The 3 Hardest Challenges in Learning English
All languages have their own particular challenges.
German has a word order that’s completely counter-intuitive to speakers of most other languages, and as a result it takes learners an extra six weeks of intensive study to reach fluency compared to closely related languages like Danish and Afrikaans. French has many, many silent letters, which is a gift when you’re trying to speak and can’t remember your verb endings, but poses much more of a challenge if you’re listening to someone and don’t have any context clues to figure out which tense they’re speaking in. Spanish and Italian have enough verb endings to memorise to exhaust any learner. Celtic languages like Welsh and Irish have words where the beginning changes depending on which preposition, possessive or number precedes them.
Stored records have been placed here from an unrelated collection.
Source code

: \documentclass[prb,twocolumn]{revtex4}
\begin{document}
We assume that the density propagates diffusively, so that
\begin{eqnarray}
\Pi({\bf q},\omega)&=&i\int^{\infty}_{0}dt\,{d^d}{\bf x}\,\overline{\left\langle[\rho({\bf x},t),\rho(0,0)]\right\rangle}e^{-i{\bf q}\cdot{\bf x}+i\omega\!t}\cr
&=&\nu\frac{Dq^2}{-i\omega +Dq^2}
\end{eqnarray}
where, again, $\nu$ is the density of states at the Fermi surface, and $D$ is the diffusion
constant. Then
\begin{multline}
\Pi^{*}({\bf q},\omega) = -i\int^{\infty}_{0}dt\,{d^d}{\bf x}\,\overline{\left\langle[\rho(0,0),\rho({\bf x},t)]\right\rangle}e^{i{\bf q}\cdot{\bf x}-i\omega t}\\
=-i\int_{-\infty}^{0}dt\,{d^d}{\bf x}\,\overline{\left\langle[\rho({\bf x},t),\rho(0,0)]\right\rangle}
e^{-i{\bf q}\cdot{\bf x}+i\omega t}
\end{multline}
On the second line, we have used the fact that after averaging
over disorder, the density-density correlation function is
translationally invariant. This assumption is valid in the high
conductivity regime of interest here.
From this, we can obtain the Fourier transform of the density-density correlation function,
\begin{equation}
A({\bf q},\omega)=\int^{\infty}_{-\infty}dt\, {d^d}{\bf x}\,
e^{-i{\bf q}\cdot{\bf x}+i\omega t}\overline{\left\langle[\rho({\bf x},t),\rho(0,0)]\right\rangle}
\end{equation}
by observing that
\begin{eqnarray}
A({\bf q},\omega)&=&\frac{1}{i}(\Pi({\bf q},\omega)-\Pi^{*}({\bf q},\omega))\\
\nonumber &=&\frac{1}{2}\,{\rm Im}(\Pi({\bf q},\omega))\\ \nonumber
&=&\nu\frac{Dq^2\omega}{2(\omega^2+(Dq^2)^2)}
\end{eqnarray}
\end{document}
Outside of Europe, it gets even trickier. Khoisan languages have click consonants (and some languages within that group have multiple different kinds of clicks). Japanese has special vocabulary and grammatical forms for honorific speech. Chinese has a tonal system that can be subtle enough for learners to struggle to hear the difference between tones, let alone pronounce them – and yet a different tone can completely change the meaning of a word. Turkish is an agglutinating language, meaning that units of meaning can be stuck together to form words of astonishing length and complexity. And rarer languages such as Berik in New Guinea and Chindali in Tanzania and Malawi have tenses to specify the time of day at which something happened.
In comparison with some of the languages above, it seems almost churlish to complain that English is hard to learn. But it has challenges of its own that have students tearing their hair out (idioms like “to tear one’s hair out”, meaning to be very frustrated, are just one example). In this article, we look at the most challenging aspects of the English language, and what, if anything, learners can do to cope with them.
1. Unreliable spelling and pronunciation
The greatest challenge in the English language for new learners and native speakers alike is its spelling and pronunciation. There is only a very weak correlation between how something is spelled in English and how it is pronounced, and most adult native speakers will have one or two common words that they struggle to remember how to spell – ‘necessary’ is a typical one that native speakers get wrong routinely, as is ‘receive’.
Compare English and Irish. Irish has horrific-looking words like ‘an fhuinneog’ (a window) and speakers of most other European languages will be baffled to guess how the ‘fh’ sound is pronounced. But once you know that ‘fh’ is silent, you can pronounce it in any word you come across. And the same is true of any other Irish sound; the language is completely phonetic. You only need to learn how to pronounce each sound once.
Try that in English and you’ll soon come unstuck. Take the ‘th’ sound, which is not normally given as an example where English pronunciation is tricky (that honour normally goes to the frightful variety of ways that ‘ough’ can be pronounced – ‘uff’, ‘ow’, ‘ooh’ to name only a few). It can be pronounced in two different ways – think about the difference between ‘that’ and ‘thing’. When you say the ‘th’ in ‘that’, your vocal chords vibrate (the technical term for this is that it is ‘voiced’). When you say the ‘th’ in ‘thing’, they don’t (which makes it ‘unvoiced’). For some other sounds, English makes this clear in the spelling – ‘s’ is unvoiced, ‘z’ is voiced, and so the distinction between ‘zinc’ and ‘sink’ (or ‘sync’, if you prefer) is clear. But there’s no such distinction made for ‘th’. Native English speakers never get the voiced and unvoiced version confused, but it’s less straightforward if it’s not your first language. And it’s even harder when something is pronounced the same way, but spelled two different ways, such as ‘air’ and ‘heir’.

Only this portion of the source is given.